I’m moving. In summer.
Which is fun! New city, new Michael, right? Maybe. Bristol still feels like a new city to me – there’s definitely loads to discover, even after a couple of years here.
Actually yes, there’s LOADS I want to do while I’m still here. I haven’t been to a gig at the Duke yet, where I’m assured there’s jazz to be had. The mezze bar just ’round the corner? Haven’t even tried there yet, as Gloucester Road has so much choice. And there’s the rub, that within a hungry person’s five-minute jog, we can eat Lebanese, Italian, Mexican, Sri Lankan etc, and do so tastily sans meat, if desired.
The Bristol Bucket List I began writing will hopefully remind me to make the most of the nearby artists’ supplies and indie shops. In fact, to convince myself to finish the list, I did so in verse. I’ve decided that, partly due to my love of the form and your responses to an earlier update, I’m going to write a sonnet every Sunday this year. So, two down – the sing-songy balance of sonnet rhythm I’m loving, equally the verbal sudoku required to make one’s thoughts fit the rhyme-scheme.
Sonntag sonnets. Etymology fiends may wonder if there’s a connection – a cursory search suggests there’s none, the former being from High German, the latter Italian. One means sun-day, the other is a little song, or song-let. So 52 times this year I’ll be writing a little song for the day of the sun. If things take off, I’ve half a mind to make a zine towards the end of 2020. Fancy it?
The main course of this post (all the restaurant chat earlier got my stomach’s attention) is how my impending relocation fits with my creative output. So I present to you a song about moving, the world seeming very big and very open, and feeling propelled to your destination, rather than stumbling into it. Private link here.
‘Kingfishers Catch Fire’ is a song whose lyric I wrote, pretty much in a single caffeinated flow, a few years ago. It wasn’t even meant for my current musical project (I thought I had a tracklist pinned down, but I really, joyously don’t), Flora and Fauna. But that record, still in its embryonic stage, seemed to be in need of a certain kind of song. ‘Kingfishers’ seemed current to me, for the above-mentioned reasons – and some fauna play a starring role in the narrative – so with a few lyrical and musical modifications, it seems to be very much in.

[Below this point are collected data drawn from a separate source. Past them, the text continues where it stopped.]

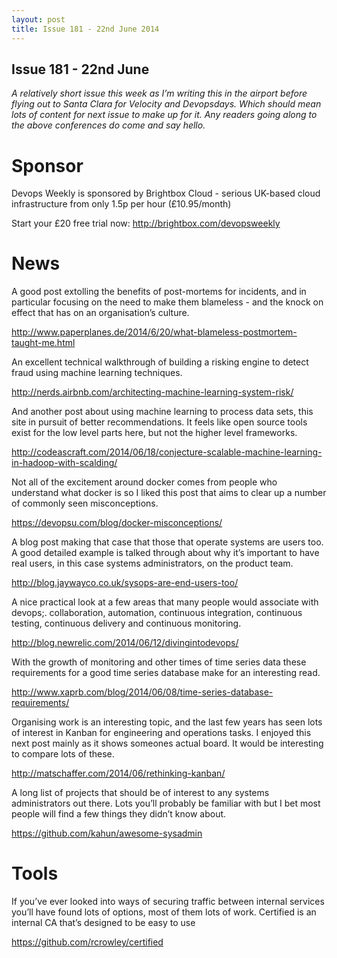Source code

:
 ```yaml
---
layout: post
title: Issue 181 - 22nd June 2014
---
```


## Issue 181 - 22nd June

_A relatively short issue this week as I’m writing this in the airport before flying out to Santa Clara for Velocity and Devopsdays. Which should mean lots of content for next issue to make up for it. Any readers going along to the above conferences do come and say hello._


Sponsor
======

Devops Weekly is sponsored by Brightbox Cloud - serious UK-based cloud infrastructure from only 1.5p per hour (£10.95/month)

Start your £20 free trial now: http://brightbox.com/devopsweekly


News
====

A good post extolling the benefits of post-mortems for incidents, and in particular focusing on the need to make them blameless - and the knock on effect that has on an organisation’s culture.

http://www.paperplanes.de/2014/6/20/what-blameless-postmortem-taught-me.html


An excellent technical walkthrough of building a risking engine to detect fraud using machine learning techniques.

http://nerds.airbnb.com/architecting-machine-learning-system-risk/


And another post about using machine learning to process data sets, this site in pursuit of better recommendations. It feels like open source tools exist for the low level parts here, but not the higher level frameworks.

http://codeascraft.com/2014/06/18/conjecture-scalable-machine-learning-in-hadoop-with-scalding/


Not all of the excitement around docker comes from people who understand what docker is so I liked this post that aims to clear up a number of commonly seen misconceptions.

https://devopsu.com/blog/docker-misconceptions/


A blog post making that case that those that operate systems are users too. A good detailed example is talked through about why it’s important to have real users, in this case systems administrators, on the product team.

http://blog.jaywayco.co.uk/sysops-are-end-users-too/


A nice practical look at a few areas that many people would associate with devops;. collaboration, automation, continuous integration, continuous testing, continuous delivery and continuous monitoring.

http://blog.newrelic.com/2014/06/12/divingintodevops/


With the growth of monitoring and other times of time series data these requirements for a good time series database make for an interesting read.

http://www.xaprb.com/blog/2014/06/08/time-series-database-requirements/


Organising work is an interesting topic, and the last few years has seen lots of interest in Kanban for engineering and operations tasks. I enjoyed this next post mainly as it shows someones actual board. It would be interesting to compare lots of these.

http://matschaffer.com/2014/06/rethinking-kanban/


A long list of projects that should be of interest to any systems administrators out there. Lots you’ll probably be familiar with but I bet most people will find a few things they didn’t know about.

https://github.com/kahun/awesome-sysadmin


Tools
====

If you’ve ever looked into ways of securing traffic between internal services you’ll have found lots of options, most of them lots of work. Certified is an internal CA that’s designed to be easy to use

https://github.com/rcrowley/certified
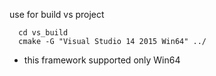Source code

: 
use for build vs project
```
  cd vs_build
  cmake -G "Visual Studio 14 2015 Win64" ../
```

* this framework supported only Win64
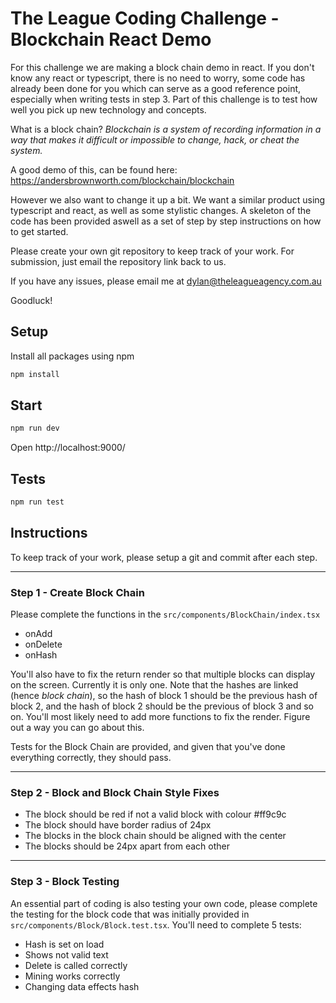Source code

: # The League Coding Challenge - Blockchain React Demo
For this challenge we are making a block chain demo in react. If you don't know any react or typescript, there is no need to worry, some code has already been done for you which can serve as a good reference point, especially when writing tests in step 3. Part of this challenge is to test how well you pick up new technology and concepts.

What is a block chain? *Blockchain is a system of recording information in a way that makes it difficult or impossible to change, hack, or cheat the system.*

A good demo of this, can be found here: https://andersbrownworth.com/blockchain/blockchain

However we also want to change it up a bit. We want a similar product using typescript and react, as well as some stylistic changes. A skeleton of the code has been provided aswell as a set of step by step instructions on how to get started.

Please create your own git repository to keep track of your work.
For submission, just email the repository link back to us.

If you have any issues, please email me at dylan@theleagueagency.com.au

Goodluck!

## Setup
Install all packages using npm
```bash
npm install
```

## Start
```bash
npm run dev
```
Open http://localhost:9000/

## Tests
```bash
npm run test
```
## Instructions
To keep track of your work, please setup a git and commit after each step.

---
### Step 1 - Create Block Chain
Please complete the functions in the `src/components/BlockChain/index.tsx`
- onAdd
- onDelete
- onHash

You'll also have to fix the return render so that multiple blocks can display on the screen. Currently it is only one. Note that the hashes are linked (hence *block chain*), so the hash of block 1 should be the previous hash of block 2, and the hash of block 2 should be the previous of block 3 and so on. You'll most likely need to add more functions to fix the render. Figure out a way you can go about this.

Tests for the Block Chain are provided, and given that you've done everything correctly, they should pass.

---
### Step 2 - Block and Block Chain Style Fixes
- The block should be red if not a valid block with colour #ff9c9c
- The block should have border radius of 24px
- The blocks in the block chain should be aligned with the center
- The blocks should be 24px apart from each other

---
### Step 3 - Block Testing
An essential part of coding is also testing your own code, please complete the testing for the block code that was initially provided in `src/components/Block/Block.test.tsx`. You'll need to complete 5 tests:
- Hash is set on load
- Shows not valid text
- Delete is called correctly
- Mining works correctly
- Changing data effects hash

Yes, indeed. It owes a bit to Gerard Manley Hopkins – whose belief that nature is charged with supernatural grandeur isn’t so far removed from the ‘immanent magic’ worldview of Björk, say – but he just offered help joining the dots on my boring autobiography. I saw birds catch the light as I wandered alongside Antrim’s River Braid, considering whether to travel outside Europe for the first time; I saw a garden in Dachau, which memorialised that most obscene waste of life found in the city’s concentration camp, but took care to obliterate the right-angled monotony of Nazi aesthetics with curved walls and irregular plantings. Through it flew a pair of dragonflies, again catching the sun and painting indelible electric blue on my memory.
What do you think of the song? It’s very much not in its final form, but I’d be interested in feedback. Am I in any meaningful sense in the lineage of the enchanted, magic-spotters such as Hopkins, Björk, even e.e cummings? As the latter proclaimed when overcome by gratitude, “this is the sun’s birthday”, and I want to live ludicrously in the moment, though this post has concerned future plans and past memories. That cummings poem loosely inhabits sonnet form, as if dancing its clothes loose – I love my beloved structures, but may I be sure enough of my vision to blithely ignore their rules. (Amen.)